The full listing, start to finish: write it out again exactly.
------ Exercise data ------
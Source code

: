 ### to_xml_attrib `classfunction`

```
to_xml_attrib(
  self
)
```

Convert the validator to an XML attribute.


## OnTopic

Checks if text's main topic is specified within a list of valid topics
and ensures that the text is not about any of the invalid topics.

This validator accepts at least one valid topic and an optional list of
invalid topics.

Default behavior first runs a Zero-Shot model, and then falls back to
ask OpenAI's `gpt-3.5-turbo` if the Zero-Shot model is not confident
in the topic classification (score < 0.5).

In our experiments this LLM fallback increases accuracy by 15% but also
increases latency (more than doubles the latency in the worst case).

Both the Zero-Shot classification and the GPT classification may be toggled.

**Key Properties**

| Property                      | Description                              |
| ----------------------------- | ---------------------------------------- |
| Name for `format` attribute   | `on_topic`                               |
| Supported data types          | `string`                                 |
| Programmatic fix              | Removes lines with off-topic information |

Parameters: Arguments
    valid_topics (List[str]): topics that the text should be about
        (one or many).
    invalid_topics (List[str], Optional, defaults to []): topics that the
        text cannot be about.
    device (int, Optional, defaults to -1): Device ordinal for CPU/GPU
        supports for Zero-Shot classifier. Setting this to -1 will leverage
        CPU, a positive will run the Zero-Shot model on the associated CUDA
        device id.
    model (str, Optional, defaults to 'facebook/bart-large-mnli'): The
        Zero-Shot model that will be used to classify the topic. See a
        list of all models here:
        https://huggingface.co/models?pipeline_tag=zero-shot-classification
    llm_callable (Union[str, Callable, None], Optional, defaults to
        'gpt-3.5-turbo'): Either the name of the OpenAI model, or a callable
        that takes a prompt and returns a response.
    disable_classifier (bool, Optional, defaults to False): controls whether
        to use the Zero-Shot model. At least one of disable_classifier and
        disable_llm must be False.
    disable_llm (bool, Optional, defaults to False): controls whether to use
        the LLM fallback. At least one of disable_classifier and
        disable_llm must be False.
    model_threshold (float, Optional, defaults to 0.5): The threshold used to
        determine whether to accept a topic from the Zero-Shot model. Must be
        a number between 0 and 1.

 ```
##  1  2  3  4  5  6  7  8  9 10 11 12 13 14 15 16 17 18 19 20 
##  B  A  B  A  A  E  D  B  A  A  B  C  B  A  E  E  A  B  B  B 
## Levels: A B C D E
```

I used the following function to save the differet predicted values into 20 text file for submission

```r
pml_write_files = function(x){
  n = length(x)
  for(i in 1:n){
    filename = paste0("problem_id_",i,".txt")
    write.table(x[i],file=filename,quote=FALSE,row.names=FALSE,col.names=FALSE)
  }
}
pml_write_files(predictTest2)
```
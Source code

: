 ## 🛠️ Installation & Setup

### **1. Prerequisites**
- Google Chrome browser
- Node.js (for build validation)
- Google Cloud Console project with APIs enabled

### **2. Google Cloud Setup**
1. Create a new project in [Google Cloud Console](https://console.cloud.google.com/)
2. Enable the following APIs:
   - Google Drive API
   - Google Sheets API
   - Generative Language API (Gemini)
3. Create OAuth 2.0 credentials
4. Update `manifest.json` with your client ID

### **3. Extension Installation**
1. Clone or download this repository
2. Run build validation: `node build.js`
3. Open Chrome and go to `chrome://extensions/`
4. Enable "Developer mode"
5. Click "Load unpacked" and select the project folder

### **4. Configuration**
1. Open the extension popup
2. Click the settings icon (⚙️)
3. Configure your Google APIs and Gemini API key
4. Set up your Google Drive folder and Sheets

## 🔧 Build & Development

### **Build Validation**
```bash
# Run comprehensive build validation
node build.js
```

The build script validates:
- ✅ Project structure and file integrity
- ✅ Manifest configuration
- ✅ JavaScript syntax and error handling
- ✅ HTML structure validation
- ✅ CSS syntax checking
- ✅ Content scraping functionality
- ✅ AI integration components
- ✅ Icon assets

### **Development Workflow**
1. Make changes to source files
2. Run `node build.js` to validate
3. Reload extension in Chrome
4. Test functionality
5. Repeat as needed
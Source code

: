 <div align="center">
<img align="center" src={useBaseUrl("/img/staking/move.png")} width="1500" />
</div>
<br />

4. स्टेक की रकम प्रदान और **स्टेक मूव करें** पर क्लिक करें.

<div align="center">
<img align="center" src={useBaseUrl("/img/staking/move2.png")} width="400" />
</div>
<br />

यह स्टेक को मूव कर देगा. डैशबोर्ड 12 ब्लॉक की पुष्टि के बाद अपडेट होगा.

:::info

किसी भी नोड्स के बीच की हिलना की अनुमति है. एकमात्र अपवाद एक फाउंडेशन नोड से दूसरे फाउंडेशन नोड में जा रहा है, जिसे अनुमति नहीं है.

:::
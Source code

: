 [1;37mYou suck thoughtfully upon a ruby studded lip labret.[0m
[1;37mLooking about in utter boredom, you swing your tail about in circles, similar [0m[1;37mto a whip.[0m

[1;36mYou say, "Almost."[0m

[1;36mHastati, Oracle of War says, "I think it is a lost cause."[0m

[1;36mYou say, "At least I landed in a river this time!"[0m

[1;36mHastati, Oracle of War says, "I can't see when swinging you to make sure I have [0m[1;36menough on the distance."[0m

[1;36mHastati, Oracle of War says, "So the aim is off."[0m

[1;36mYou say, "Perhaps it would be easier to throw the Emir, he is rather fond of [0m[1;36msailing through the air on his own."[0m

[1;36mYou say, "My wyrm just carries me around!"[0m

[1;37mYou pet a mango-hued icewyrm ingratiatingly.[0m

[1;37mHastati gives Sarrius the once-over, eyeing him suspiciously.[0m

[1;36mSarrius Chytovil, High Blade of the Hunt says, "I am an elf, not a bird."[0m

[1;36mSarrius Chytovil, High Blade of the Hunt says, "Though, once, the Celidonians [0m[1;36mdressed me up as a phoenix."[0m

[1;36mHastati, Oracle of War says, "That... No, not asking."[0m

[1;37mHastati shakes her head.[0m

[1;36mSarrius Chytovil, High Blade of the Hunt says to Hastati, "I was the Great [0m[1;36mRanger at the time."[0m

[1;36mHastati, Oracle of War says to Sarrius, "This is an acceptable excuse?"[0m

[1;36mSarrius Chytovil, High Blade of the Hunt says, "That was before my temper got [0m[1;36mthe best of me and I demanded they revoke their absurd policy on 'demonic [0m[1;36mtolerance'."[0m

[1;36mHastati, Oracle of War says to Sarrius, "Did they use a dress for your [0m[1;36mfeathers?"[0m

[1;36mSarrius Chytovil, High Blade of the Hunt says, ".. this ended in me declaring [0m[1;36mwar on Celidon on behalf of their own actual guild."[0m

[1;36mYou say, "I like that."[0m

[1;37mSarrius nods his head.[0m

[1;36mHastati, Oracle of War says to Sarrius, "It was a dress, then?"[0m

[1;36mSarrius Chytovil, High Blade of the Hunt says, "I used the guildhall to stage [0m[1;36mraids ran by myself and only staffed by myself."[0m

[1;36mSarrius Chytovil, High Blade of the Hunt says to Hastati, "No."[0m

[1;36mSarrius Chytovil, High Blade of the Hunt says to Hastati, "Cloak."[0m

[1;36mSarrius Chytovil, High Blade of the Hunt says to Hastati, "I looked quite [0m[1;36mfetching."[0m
------
_Your response_:
Source code

: ### to_xml_attrib `classfunction`

```
to_xml_attrib(
  self
)
```

Convert the validator to an XML attribute.


## OnTopic

Checks if text's main topic is specified within a list of valid topics
and ensures that the text is not about any of the invalid topics.

This validator accepts at least one valid topic and an optional list of
invalid topics.

Default behavior first runs a Zero-Shot model, and then falls back to
ask OpenAI's `gpt-3.5-turbo` if the Zero-Shot model is not confident
in the topic classification (score < 0.5).

In our experiments this LLM fallback increases accuracy by 15% but also
increases latency (more than doubles the latency in the worst case).

Both the Zero-Shot classification and the GPT classification may be toggled.

**Key Properties**

| Property                      | Description                              |
| ----------------------------- | ---------------------------------------- |
| Name for `format` attribute   | `on_topic`                               |
| Supported data types          | `string`                                 |
| Programmatic fix              | Removes lines with off-topic information |

Parameters: Arguments
    valid_topics (List[str]): topics that the text should be about
        (one or many).
    invalid_topics (List[str], Optional, defaults to []): topics that the
        text cannot be about.
    device (int, Optional, defaults to -1): Device ordinal for CPU/GPU
        supports for Zero-Shot classifier. Setting this to -1 will leverage
        CPU, a positive will run the Zero-Shot model on the associated CUDA
        device id.
    model (str, Optional, defaults to 'facebook/bart-large-mnli'): The
        Zero-Shot model that will be used to classify the topic. See a
        list of all models here:
        https://huggingface.co/models?pipeline_tag=zero-shot-classification
    llm_callable (Union[str, Callable, None], Optional, defaults to
        'gpt-3.5-turbo'): Either the name of the OpenAI model, or a callable
        that takes a prompt and returns a response.
    disable_classifier (bool, Optional, defaults to False): controls whether
        to use the Zero-Shot model. At least one of disable_classifier and
        disable_llm must be False.
    disable_llm (bool, Optional, defaults to False): controls whether to use
        the LLM fallback. At least one of disable_classifier and
        disable_llm must be False.
    model_threshold (float, Optional, defaults to 0.5): The threshold used to
        determine whether to accept a topic from the Zero-Shot model. Must be
        a number between 0 and 1.

 ```
##  1  2  3  4  5  6  7  8  9 10 11 12 13 14 15 16 17 18 19 20 
##  B  A  B  A  A  E  D  B  A  A  B  C  B  A  E  E  A  B  B  B 
## Levels: A B C D E
```

I used the following function to save the differet predicted values into 20 text file for submission

```r
pml_write_files = function(x){
  n = length(x)
  for(i in 1:n){
    filename = paste0("problem_id_",i,".txt")
    write.table(x[i],file=filename,quote=FALSE,row.names=FALSE,col.names=FALSE)
  }
}
pml_write_files(predictTest2)
```
Source code

: ## 🛠️ Installation & Setup

### **1. Prerequisites**
- Google Chrome browser
- Node.js (for build validation)
- Google Cloud Console project with APIs enabled

### **2. Google Cloud Setup**
1. Create a new project in [Google Cloud Console](https://console.cloud.google.com/)
2. Enable the following APIs:
   - Google Drive API
   - Google Sheets API
   - Generative Language API (Gemini)
3. Create OAuth 2.0 credentials
4. Update `manifest.json` with your client ID

### **3. Extension Installation**
1. Clone or download this repository
2. Run build validation: `node build.js`
3. Open Chrome and go to `chrome://extensions/`
4. Enable "Developer mode"
5. Click "Load unpacked" and select the project folder

### **4. Configuration**
1. Open the extension popup
2. Click the settings icon (⚙️)
3. Configure your Google APIs and Gemini API key
4. Set up your Google Drive folder and Sheets

## 🔧 Build & Development

### **Build Validation**
```bash
# Run comprehensive build validation
node build.js
```

The build script validates:
- ✅ Project structure and file integrity
- ✅ Manifest configuration
- ✅ JavaScript syntax and error handling
- ✅ HTML structure validation
- ✅ CSS syntax checking
- ✅ Content scraping functionality
- ✅ AI integration components
- ✅ Icon assets

### **Development Workflow**
1. Make changes to source files
2. Run `node build.js` to validate
3. Reload extension in Chrome
4. Test functionality
5. Repeat as needed
Source code

: <div align="center">
<img align="center" src={useBaseUrl("/img/staking/move.png")} width="1500" />
</div>
<br />

4. स्टेक की रकम प्रदान और **स्टेक मूव करें** पर क्लिक करें.

<div align="center">
<img align="center" src={useBaseUrl("/img/staking/move2.png")} width="400" />
</div>
<br />

यह स्टेक को मूव कर देगा. डैशबोर्ड 12 ब्लॉक की पुष्टि के बाद अपडेट होगा.

:::info

किसी भी नोड्स के बीच की हिलना की अनुमति है. एकमात्र अपवाद एक फाउंडेशन नोड से दूसरे फाउंडेशन नोड में जा रहा है, जिसे अनुमति नहीं है.

:::
Source code

: [1;37mYou suck thoughtfully upon a ruby studded lip labret.[0m
[1;37mLooking about in utter boredom, you swing your tail about in circles, similar [0m[1;37mto a whip.[0m

[1;36mYou say, "Almost."[0m

[1;36mHastati, Oracle of War says, "I think it is a lost cause."[0m

[1;36mYou say, "At least I landed in a river this time!"[0m

[1;36mHastati, Oracle of War says, "I can't see when swinging you to make sure I have [0m[1;36menough on the distance."[0m

[1;36mHastati, Oracle of War says, "So the aim is off."[0m

[1;36mYou say, "Perhaps it would be easier to throw the Emir, he is rather fond of [0m[1;36msailing through the air on his own."[0m

[1;36mYou say, "My wyrm just carries me around!"[0m

[1;37mYou pet a mango-hued icewyrm ingratiatingly.[0m

[1;37mHastati gives Sarrius the once-over, eyeing him suspiciously.[0m

[1;36mSarrius Chytovil, High Blade of the Hunt says, "I am an elf, not a bird."[0m

[1;36mSarrius Chytovil, High Blade of the Hunt says, "Though, once, the Celidonians [0m[1;36mdressed me up as a phoenix."[0m

[1;36mHastati, Oracle of War says, "That... No, not asking."[0m

[1;37mHastati shakes her head.[0m

[1;36mSarrius Chytovil, High Blade of the Hunt says to Hastati, "I was the Great [0m[1;36mRanger at the time."[0m

[1;36mHastati, Oracle of War says to Sarrius, "This is an acceptable excuse?"[0m

[1;36mSarrius Chytovil, High Blade of the Hunt says, "That was before my temper got [0m[1;36mthe best of me and I demanded they revoke their absurd policy on 'demonic [0m[1;36mtolerance'."[0m

[1;36mHastati, Oracle of War says to Sarrius, "Did they use a dress for your [0m[1;36mfeathers?"[0m

[1;36mSarrius Chytovil, High Blade of the Hunt says, ".. this ended in me declaring [0m[1;36mwar on Celidon on behalf of their own actual guild."[0m

[1;36mYou say, "I like that."[0m

[1;37mSarrius nods his head.[0m

[1;36mHastati, Oracle of War says to Sarrius, "It was a dress, then?"[0m

[1;36mSarrius Chytovil, High Blade of the Hunt says, "I used the guildhall to stage [0m[1;36mraids ran by myself and only staffed by myself."[0m

[1;36mSarrius Chytovil, High Blade of the Hunt says to Hastati, "No."[0m

[1;36mSarrius Chytovil, High Blade of the Hunt says to Hastati, "Cloak."[0m

[1;36mSarrius Chytovil, High Blade of the Hunt says to Hastati, "I looked quite [0m[1;36mfetching."[0m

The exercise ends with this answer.